> [Problem details]
Reproduce each line of the entries that carries "MongoDB".

> [Provided records]
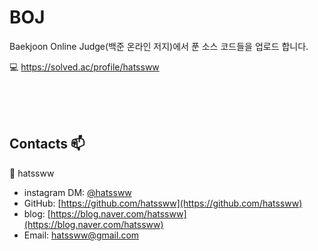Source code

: # BOJ
Baekjoon Online Judge(백준 온라인 저지)에서 푼 소스 코드들을 업로드 합니다.

💻 https://solved.ac/profile/hatssww

<br>
<br>
<br>



## **Contacts 📫**

👤 hatssww

- instagram DM: [@hatssww](https://www.instagram.com/hatssww/)
- GitHub: [https://github.com/hatssww](https://github.com/hatssww)
- blog: [https://blog.naver.com/hatssww](https://blog.naver.com/hatssww)
- Email: [hatssww@gmail.com](mailto:hatssww@gmail.com)
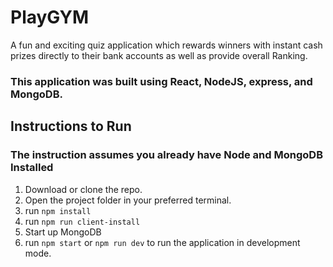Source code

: # PlayGYM
A fun and exciting quiz application which rewards winners with instant cash prizes directly to their bank accounts as well as provide overall Ranking.

### This application was built using React, NodeJS, express, and MongoDB.

## Instructions to Run
### The instruction assumes you already have Node and MongoDB Installed
1. Download or clone the repo.
2. Open the project folder in your preferred terminal.
3. run `npm install`
4. run  `npm run client-install`
5. Start up MongoDB
6. run `npm start` or `npm run dev` to run the application in development mode.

> [Solution to the exercise]
### This application was built using React, NodeJS, express, and MongoDB.
### The instruction assumes you already have Node and MongoDB Installed
5. Start up MongoDB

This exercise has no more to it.